OPINION TEXT STARTS HERE

APPEAL from the Circuit Court of JoDaviess county; the Hon. WILLIAM BROWN, Judge, presiding.

This was an action on the case, by Alonzo Cragin, administrator of the estate of Martin Standwich, deceased, to recover damages for the alleged killing of the deceased by the defendant, the Illinois Central Railroad Company, at Dunleith, Ill., on September 26, 1869.

Martin Standwich, at the time of his death, was a resident of Dunleith, JoDaviess county, Illinois, and had no property in Dubuque county, Iowa, to be administered upon. The pleadings put in issue the representative capacity of the plaintiff. His letters were granted in Dubuque county, in the State of Iowa. A trial was had, resulting in a verdict and judgment of $1150 in favor of the plaintiff.

Mr. R. H. MCCLELLAN, for the appellant.

Mr. AUSTIN ADAMS, Mr. WILLIAM MILLS, and Mr. DAVID SHEEAN, for the appellee.

Mr. JUSTICE WALKER delivered the opinion of the Court:

It is first objected to the validity of this judgment, that the circuit court of Dubuque county, Iowa, did not have jurisdiction to grant letters of administration on the estate of Standwich. A plea was filed, denying that plaintiff had legal and valid letters.

The Iowa statute, read in evidence, is as follows:

“The county court has the power to take the probate of wills, to grant administration of the estates of all deceased persons who, at the time of their death, were residents of the county, or who died non-residents of the State, leaving property to be administered upon within the county, or where such property is afterwards brought into the county, and it has jurisdiction in all matters relative to the settlement of such estates.”

This jurisdiction was transferred from the county to the circuit courts, by an act of the Iowa legislature, adopted in 1868.

The petition addressed to the court granting the letters, stated that deceased had no property in Dubuque county at the time of his death, unless this claim be regarded as such, nor was such property afterwards taken in the county; and there was also a stipulation to the same effect, and that intestate died in Illinois. It thus appears, that the Iowa court regarded this claim as property, and on that claim granted the letters. Now, was this property, and if it may be so regarded can it be so held in Iowa, as the intestate was killed in Illinois and the railroad is located alone in this State? The cause of action in such cases depends alone on statutory provisions, and must be limited to the State creating the right, as against its corporations. At any rate, the suit must be confined to the territorial jurisdiction in which the railroad is situated. Appellant's road not being located or extending into Iowa, we fail to perceive in what manner deceased, had he not died, or his administrator since, could have any right of recovery in Iowa. Appellant not being in that State, no suit could, as we suppose, have been maintained there; nor has any law been shown by which the courts of that State could enforce or recognize any such claim. If they have a similar law to ours, giving damages to the next of kin of persons killed by their railroads, we are not prepared to hold that such a claim could be enforced beyond their territorial limits. The law creating such a right is purely local to the State in which the right is created when applied to corporations, although it may be otherwise in cases of actions under the statute against individuals. But corporations being local to the State which creates them, the right of action against them must be local to the same State. It then follows, that as appellant had no residence in Iowa, there was no cause of action in that State, and if so, there was in no sense property in Dubuque county which could authorize the court in that county to grant these letters.

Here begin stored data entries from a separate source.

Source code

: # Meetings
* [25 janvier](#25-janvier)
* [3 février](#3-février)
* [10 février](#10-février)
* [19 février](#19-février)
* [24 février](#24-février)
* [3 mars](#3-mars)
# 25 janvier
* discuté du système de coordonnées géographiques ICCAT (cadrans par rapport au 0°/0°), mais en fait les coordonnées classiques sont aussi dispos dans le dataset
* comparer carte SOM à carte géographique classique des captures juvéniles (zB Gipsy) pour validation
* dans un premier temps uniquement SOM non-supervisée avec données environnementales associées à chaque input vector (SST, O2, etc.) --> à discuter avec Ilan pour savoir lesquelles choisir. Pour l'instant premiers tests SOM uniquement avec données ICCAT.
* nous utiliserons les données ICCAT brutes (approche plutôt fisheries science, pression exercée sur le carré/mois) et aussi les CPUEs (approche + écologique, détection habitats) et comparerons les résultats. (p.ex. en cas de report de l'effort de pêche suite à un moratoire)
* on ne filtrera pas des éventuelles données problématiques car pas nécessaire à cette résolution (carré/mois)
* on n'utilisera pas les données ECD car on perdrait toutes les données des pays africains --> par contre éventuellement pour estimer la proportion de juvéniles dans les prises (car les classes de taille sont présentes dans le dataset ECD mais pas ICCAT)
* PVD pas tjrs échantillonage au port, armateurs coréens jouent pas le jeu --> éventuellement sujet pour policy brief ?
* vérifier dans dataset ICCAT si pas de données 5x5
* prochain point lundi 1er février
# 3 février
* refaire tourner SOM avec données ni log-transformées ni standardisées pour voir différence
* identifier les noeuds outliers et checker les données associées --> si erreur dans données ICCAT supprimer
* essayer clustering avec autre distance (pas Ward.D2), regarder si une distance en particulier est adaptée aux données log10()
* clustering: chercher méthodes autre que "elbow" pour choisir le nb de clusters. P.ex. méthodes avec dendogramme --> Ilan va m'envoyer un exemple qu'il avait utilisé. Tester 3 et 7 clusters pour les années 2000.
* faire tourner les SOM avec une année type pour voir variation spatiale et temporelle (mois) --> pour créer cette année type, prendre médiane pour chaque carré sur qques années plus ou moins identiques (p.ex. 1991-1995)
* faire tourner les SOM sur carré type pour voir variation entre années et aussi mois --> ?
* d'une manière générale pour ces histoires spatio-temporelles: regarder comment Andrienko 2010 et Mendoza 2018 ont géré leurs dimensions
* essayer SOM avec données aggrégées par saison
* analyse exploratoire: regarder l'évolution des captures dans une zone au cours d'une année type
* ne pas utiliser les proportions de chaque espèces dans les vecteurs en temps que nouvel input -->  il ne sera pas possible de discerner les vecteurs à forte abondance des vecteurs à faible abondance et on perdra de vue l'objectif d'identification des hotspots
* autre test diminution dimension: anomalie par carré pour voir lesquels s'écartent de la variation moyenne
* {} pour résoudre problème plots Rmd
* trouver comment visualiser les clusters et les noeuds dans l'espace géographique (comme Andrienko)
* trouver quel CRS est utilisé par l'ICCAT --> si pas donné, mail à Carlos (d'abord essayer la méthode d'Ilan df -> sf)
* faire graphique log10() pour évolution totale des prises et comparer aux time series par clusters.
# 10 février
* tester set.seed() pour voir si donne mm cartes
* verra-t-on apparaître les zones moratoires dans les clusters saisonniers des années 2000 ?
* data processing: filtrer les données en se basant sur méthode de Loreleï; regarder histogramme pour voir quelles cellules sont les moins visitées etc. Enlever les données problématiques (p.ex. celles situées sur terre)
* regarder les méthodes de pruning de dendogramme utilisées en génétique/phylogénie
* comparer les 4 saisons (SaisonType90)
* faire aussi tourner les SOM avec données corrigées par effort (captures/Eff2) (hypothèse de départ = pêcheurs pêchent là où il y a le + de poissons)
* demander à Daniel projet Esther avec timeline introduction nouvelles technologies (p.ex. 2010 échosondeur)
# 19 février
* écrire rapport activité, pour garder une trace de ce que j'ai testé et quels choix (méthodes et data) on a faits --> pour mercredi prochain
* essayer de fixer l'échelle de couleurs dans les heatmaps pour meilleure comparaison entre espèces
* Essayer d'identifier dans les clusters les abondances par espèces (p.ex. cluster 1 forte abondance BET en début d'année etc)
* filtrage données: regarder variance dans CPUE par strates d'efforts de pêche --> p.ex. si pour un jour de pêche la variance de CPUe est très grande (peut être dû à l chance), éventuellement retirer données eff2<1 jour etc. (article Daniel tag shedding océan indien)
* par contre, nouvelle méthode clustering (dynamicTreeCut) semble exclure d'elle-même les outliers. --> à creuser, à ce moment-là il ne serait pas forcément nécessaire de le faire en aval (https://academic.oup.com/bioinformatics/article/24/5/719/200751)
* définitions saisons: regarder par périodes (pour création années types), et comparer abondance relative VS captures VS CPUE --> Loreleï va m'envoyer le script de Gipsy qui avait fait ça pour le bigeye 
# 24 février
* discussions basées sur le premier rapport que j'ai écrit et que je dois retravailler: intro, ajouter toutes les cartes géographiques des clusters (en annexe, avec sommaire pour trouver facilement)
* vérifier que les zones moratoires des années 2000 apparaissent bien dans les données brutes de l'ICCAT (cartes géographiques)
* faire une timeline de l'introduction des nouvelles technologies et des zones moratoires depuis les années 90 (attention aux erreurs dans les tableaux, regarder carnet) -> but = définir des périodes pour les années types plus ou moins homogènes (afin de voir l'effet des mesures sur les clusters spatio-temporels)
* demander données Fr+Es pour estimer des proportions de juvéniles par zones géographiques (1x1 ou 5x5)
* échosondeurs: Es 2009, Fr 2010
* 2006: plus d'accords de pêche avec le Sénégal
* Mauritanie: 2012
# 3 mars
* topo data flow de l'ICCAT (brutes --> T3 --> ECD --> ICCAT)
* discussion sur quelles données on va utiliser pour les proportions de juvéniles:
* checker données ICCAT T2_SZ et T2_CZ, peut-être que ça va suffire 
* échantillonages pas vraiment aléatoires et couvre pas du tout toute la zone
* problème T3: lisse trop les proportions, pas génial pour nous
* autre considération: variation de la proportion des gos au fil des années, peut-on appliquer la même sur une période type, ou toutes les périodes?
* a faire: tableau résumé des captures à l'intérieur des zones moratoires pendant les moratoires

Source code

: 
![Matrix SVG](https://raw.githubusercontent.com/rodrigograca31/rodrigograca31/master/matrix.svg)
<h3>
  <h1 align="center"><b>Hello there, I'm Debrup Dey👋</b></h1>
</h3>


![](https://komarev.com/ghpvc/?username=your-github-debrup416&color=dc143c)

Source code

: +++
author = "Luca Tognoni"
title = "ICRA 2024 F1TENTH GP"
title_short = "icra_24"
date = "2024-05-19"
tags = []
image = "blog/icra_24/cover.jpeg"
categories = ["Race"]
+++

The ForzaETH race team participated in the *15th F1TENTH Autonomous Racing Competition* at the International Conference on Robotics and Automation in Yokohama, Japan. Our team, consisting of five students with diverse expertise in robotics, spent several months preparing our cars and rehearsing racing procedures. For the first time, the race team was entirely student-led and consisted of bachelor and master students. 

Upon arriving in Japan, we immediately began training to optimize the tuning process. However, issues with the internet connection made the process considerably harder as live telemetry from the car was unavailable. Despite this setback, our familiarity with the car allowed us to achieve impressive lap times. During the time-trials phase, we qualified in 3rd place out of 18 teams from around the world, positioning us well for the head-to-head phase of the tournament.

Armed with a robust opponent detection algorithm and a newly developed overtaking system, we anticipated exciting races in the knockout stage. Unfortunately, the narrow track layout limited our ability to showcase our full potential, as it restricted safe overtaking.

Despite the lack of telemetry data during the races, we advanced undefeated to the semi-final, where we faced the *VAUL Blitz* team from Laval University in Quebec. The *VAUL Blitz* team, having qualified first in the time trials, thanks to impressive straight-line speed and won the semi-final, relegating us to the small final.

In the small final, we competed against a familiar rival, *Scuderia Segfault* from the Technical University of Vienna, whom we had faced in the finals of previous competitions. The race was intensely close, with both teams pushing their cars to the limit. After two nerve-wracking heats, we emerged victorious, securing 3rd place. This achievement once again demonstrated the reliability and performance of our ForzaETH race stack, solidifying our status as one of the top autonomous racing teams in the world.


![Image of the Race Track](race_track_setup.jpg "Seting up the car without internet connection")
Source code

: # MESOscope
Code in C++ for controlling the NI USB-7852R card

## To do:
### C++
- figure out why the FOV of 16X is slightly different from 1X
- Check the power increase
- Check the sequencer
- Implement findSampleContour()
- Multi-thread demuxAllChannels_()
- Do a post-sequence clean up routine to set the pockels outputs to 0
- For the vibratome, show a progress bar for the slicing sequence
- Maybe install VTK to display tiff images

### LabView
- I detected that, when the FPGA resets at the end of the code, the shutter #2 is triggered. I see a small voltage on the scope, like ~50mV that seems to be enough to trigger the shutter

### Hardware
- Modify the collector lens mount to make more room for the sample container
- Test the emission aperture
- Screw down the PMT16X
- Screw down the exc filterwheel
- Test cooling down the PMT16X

The transcript of that court fails to show that the application for letters was adjudicated upon and the letters issued under any order thereof. They appear to have been issued by the clerk of the court, on his own authority. This being true, the act was ministerial and not judicial. Had the application appeared to have been made to and entertained by the court, and the letters have been issued on its order after having adjudicated on the application, then it may be that determination would have been res adjudicata, and beyond the inquiry of any court in a collateral proceeding; but, the act being ministerial, the authority to inquire into the question whether the officer had legal authority to perform the act, or whether, in performing it, even if he had the power, he has pursued it. The appellee, then, had no power to obtain letters in Iowa, and the act of granting them being purely ministerial and unauthorized, the right to maintain the suit in this State does not exist under such letters. He should have applied to a court in Iowa which had jurisdiction, or to the proper court in this State.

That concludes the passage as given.